Collected data
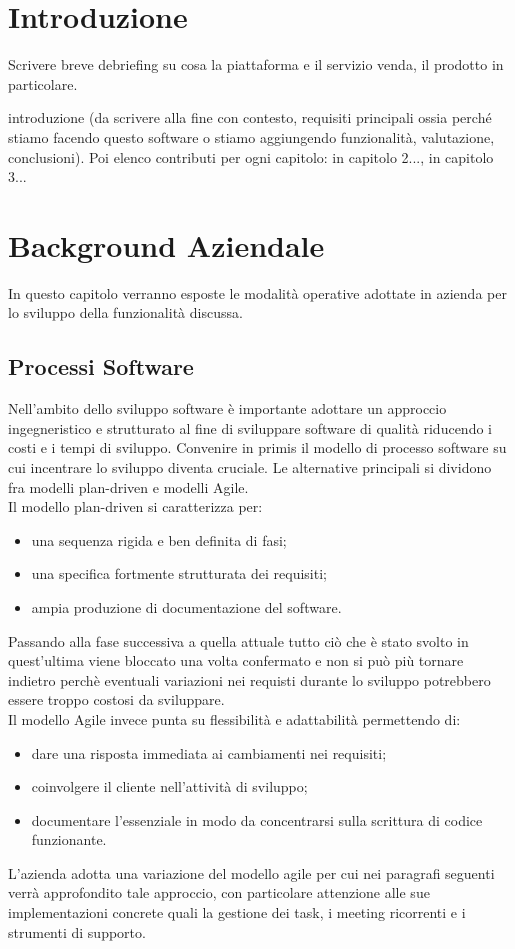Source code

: \documentclass[target=bach,aauheader=,style=]{thud}
\begin{document}
\chapter{Introduzione}

Scrivere breve debriefing su cosa la piattaforma e il servizio venda, il prodotto in particolare.

introduzione (da scrivere alla fine con contesto, requisiti principali ossia perché stiamo facendo questo software o
stiamo aggiungendo funzionalità, valutazione, conclusioni). Poi elenco contributi per ogni capitolo:
in capitolo 2..., in capitolo 3...


\chapter{Background Aziendale}

In questo capitolo verranno esposte le modalità operative adottate in azienda per lo sviluppo della funzionalità discussa.
\section{Processi Software}
Nell'ambito dello sviluppo software è importante adottare un approccio ingegneristico e strutturato al fine di sviluppare software di
qualità riducendo i costi e i tempi di sviluppo. Convenire in primis il modello di processo software su cui incentrare lo
sviluppo diventa cruciale. Le alternative principali si dividono fra modelli plan-driven e modelli Agile.\\
Il modello plan-driven si caratterizza per:
\begin{itemize}
    \item una sequenza rigida e ben definita di fasi;
    \item una specifica fortmente strutturata dei requisiti;
    \item ampia produzione di documentazione del software.
\end{itemize}
Passando alla fase successiva a quella attuale tutto ciò che è stato svolto in quest'ultima viene bloccato una volta confermato
e non si può più tornare indietro perchè eventuali variazioni nei requisti durante lo sviluppo potrebbero essere troppo costosi
da sviluppare.\\ Il modello Agile invece punta su flessibilità e adattabilità permettendo di:
\begin{itemize}
    \item dare una risposta immediata ai cambiamenti nei requisiti;
    \item coinvolgere il cliente nell'attività di sviluppo;
    \item documentare l'essenziale in modo da concentrarsi sulla scrittura di codice funzionante.
\end{itemize}
L'azienda adotta una variazione del modello agile per cui nei paragrafi seguenti verrà approfondito tale approccio,
con particolare attenzione alle sue implementazioni concrete quali la gestione dei task, i meeting ricorrenti e i strumenti
di supporto.
\end{document}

#### [Task description]
Which of the lines in the data hold the string "funzionalità"? Report each of them by copying it.

#### [Expected output]
stiamo aggiungendo funzionalità, valutazione, conclusioni). Poi elenco contributi per ogni capitolo:
In questo capitolo verranno esposte le modalità operative adottate in azienda per lo sviluppo della funzionalità discussa.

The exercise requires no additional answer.